NOW THEREFORE IN CONSIDERATION of the mutual covenants hereinafter
set out, the parties hereto hereby agree as follows:
ARTICLE 1
THE OFFER
1.1 THE OFFER. Subject to the terms and conditions of this Agreement,
the Offeror agrees to mail on or before January 7, 1998 to all
holders of shares of the Company an offer to purchase all of the
shares of the Company ((the "Shares"), and the holders of Shares
are hereinafter called the "Shareholders") for a consideration of
Cdn$0.75 per Share, subject to the terms and conditions set out in
Schedule "A" to this Agreement (the "Offer") as the same may be
amended pursuant to the terms hereof. The Offeror further agrees
that it will not, except with the prior consent of the Company,
amend the terms of the Offer other than to increase the
consideration or to waive any conditions or to extend the expiry
thereof, provided in such case that all Shares deposited under the
Offer are taken up and paid for on or before January 30, 1998.

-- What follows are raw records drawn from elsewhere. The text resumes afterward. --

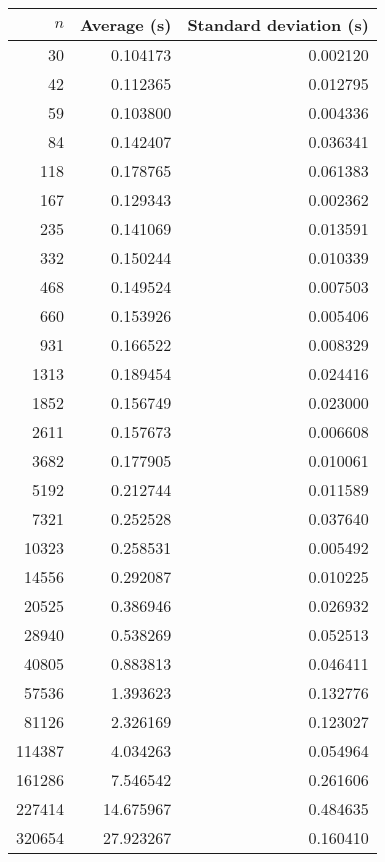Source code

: \begin{tabular}{rrr}
$n$ & Average (s) & Standard deviation (s)\\\hline
30 & 0.104173 & 0.002120\\
42 & 0.112365 & 0.012795\\
59 & 0.103800 & 0.004336\\
84 & 0.142407 & 0.036341\\
118 & 0.178765 & 0.061383\\
167 & 0.129343 & 0.002362\\
235 & 0.141069 & 0.013591\\
332 & 0.150244 & 0.010339\\
468 & 0.149524 & 0.007503\\
660 & 0.153926 & 0.005406\\
931 & 0.166522 & 0.008329\\
1313 & 0.189454 & 0.024416\\
1852 & 0.156749 & 0.023000\\
2611 & 0.157673 & 0.006608\\
3682 & 0.177905 & 0.010061\\
5192 & 0.212744 & 0.011589\\
7321 & 0.252528 & 0.037640\\
10323 & 0.258531 & 0.005492\\
14556 & 0.292087 & 0.010225\\
20525 & 0.386946 & 0.026932\\
28940 & 0.538269 & 0.052513\\
40805 & 0.883813 & 0.046411\\
57536 & 1.393623 & 0.132776\\
81126 & 2.326169 & 0.123027\\
114387 & 4.034263 & 0.054964\\
161286 & 7.546542 & 0.261606\\
227414 & 14.675967 & 0.484635\\
320654 & 27.923267 & 0.160410\\
\end{tabular}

1.2 COMPANY APPROVAL OF THE OFFER.
(a) The Company represents that its board of directors, upon
consultation with its advisors, has determined that:
(i) the Offer is fair to the Shareholders and is in the best
interests of the Company and the Shareholders;
(ii) the board of directors will recommend that Shareholders
accept the Offer;
(iii) this Agreement is in the best interests of the
Company and the Shareholders; and
(iv) the individual members of the board of directors who
beneficially hold Shares have agreed to deposit their
Shares under the Offer.
(b) The Company represents that the board of directors has
received an opinion from the Company's
financial advisors to the effect that the Offer is fair from a
financial point of view to the Shareholders.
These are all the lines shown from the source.